Fakty: widzimy projekt hali targowej w Rotterdamie. Projekt naszej ulubionej pracowni architektonicznej: MVRDV. Hale otwarto do użytku 01.10.2014 po pięciu latach budowy. Na ścianach, wewnątrz hali widzimy ogromny, hektarowej wielkości mural, artystów: Arno Coenen’a oraz Iris Roskam. Budynek ma formę wielkiego, 40-metrowego łuku, który przykrywa market. W obramowaniu łuku znajduje się 228 apartamentów oraz inne przestrzenie biurowe oraz handlowe na wyższych piętrach.

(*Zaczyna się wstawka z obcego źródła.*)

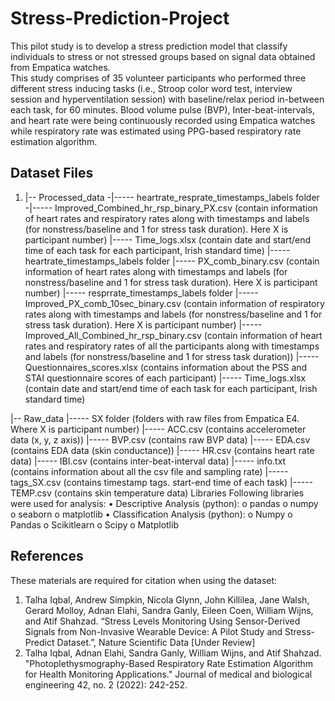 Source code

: # Stress-Prediction-Project
This pilot study is to develop a stress prediction model that classify individuals to stress or not stressed groups based on signal data obtained from Empatica watches.  
This study comprises of 35 volunteer participants who performed three different stress inducing tasks (i.e., Stroop color word test, interview session and hyperventilation session) with baseline/relax period in-between each task, for 60 minutes. Blood volume pulse (BVP), Inter-beat-intervals, and heart rate were being continuously recorded using Empatica watches while respiratory rate was estimated using PPG-based respiratory rate estimation algorithm.

## Dataset Files

  1. |-- Processed_data
        -|-----	heartrate_resprate_timestamps_labels folder
	-|-----	Improved_Combined_hr_rsp_binary_PX.csv (contain information of heart rates and respiratory rates along with timestamps and labels (for nonstress/baseline and 1 for stress task duration). Here X is participant number) 
	|-----	Time_logs.xlsx (contain date and start/end time of each task for each participant, Irish standard time)
	|-----	heartrate_timestamps_labels folder
	|-----	PX_comb_binary.csv (contain information of heart rates along with timestamps and labels (for nonstress/baseline and 1 for stress task duration). Here X is participant number) 
	|-----	resprrate_timestamps_labels folder
	|-----	Improved_PX_comb_10sec_binary.csv (contain information of respiratory rates along with timestamps and labels (for nonstress/baseline and 1 for stress task duration). Here X is participant number) 
	|-----	Improved_All_Combined_hr_rsp_binary.csv (contain information of heart rates and respiratory rates of all the participants along with timestamps and labels (for nonstress/baseline and 1 for stress task duration))
	|-----	Questionnaires_scores.xlsx (contains information about the PSS and STAI questionnaire scores of each participant)
	|-----	Time_logs.xlsx (contain date and start/end time of each task for each participant, Irish standard time)


|-- Raw_data
	|-----	SX folder (folders with raw files from Empatica E4. Where X is participant number)
	|-----	ACC.csv (contains accelerometer data (x, y, z axis))
	|-----	BVP.csv (contains raw BVP data)
	|-----	EDA.csv (contains EDA data (skin conductance))
	|-----	HR.csv (contains heart rate data)
	|-----	IBI.csv (contains inter-beat-interval data)
	|-----	info.txt (contains information about all the csv file and sampling rate)
	|-----	tags_SX.csv (contains timestamp tags. start-end time of each task)
	|-----	TEMP.csv (contains skin temperature data)
Libraries
Following libraries were used for analysis:
•	Descriptive Analysis (python):
	o	pandas
	o	numpy
	o	seaborn
	o	matplotlib
•	Classification Analysis (python):
	o	Numpy
	o	Pandas
	o	Scikitlearn
	o	Scipy
	o	Matplotlib
## References
These materials are required for citation when using the dataset:
1.	Talha Iqbal, Andrew Simpkin, Nicola Glynn, John Killilea, Jane Walsh, Gerard Molloy, Adnan Elahi, Sandra Ganly, Eileen Coen, William Wijns, and Atif Shahzad. “Stress Levels Monitoring Using Sensor-Derived Signals from Non-Invasive Wearable Device: A Pilot Study and Stress-Predict Dataset.”, Nature Scientific Data [Under Review]
2.	Talha Iqbal, Adnan Elahi, Sandra Ganly, William Wijns, and Atif Shahzad. "Photoplethysmography-Based Respiratory Rate Estimation Algorithm for Health Monitoring Applications." Journal of medical and biological engineering 42, no. 2 (2022): 242-252.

Jak zwykle, przy okazji MVRDV, projekt zachwyca pomysłowością i świeżością spojrzenia na problem funkcjonalny: stworzenie miejskiego placu handlowego. Temat to często traktowany banalnie. Jednak nie w przypadku architektów z MVRDV. Ich rozwiązanie zachwyca. Tym razem jednak podziw nie budzą eko-, czy bio-rozwiązania (chociaż i one są częścią projektu), ale wymiar humanistyczny architektury. Oto widzimy w samym centrum Rotterdamu, który jest jedną ze stolic komercyjnej globalizacji, budynek, który jest manifestem lokalności, ba! manifestem lokalnego życia. Wewnątrz hali lokalni producenci żywności będą bowiem sprzedawali głównie lokalne, zdrowe produkty holenderskiego rolnictwa. Hala będzie (jak pokazuje galeria powyżej – już jest) miejscem nawiązywania międzyludzkich relacji, celebrowania lokalnego życia.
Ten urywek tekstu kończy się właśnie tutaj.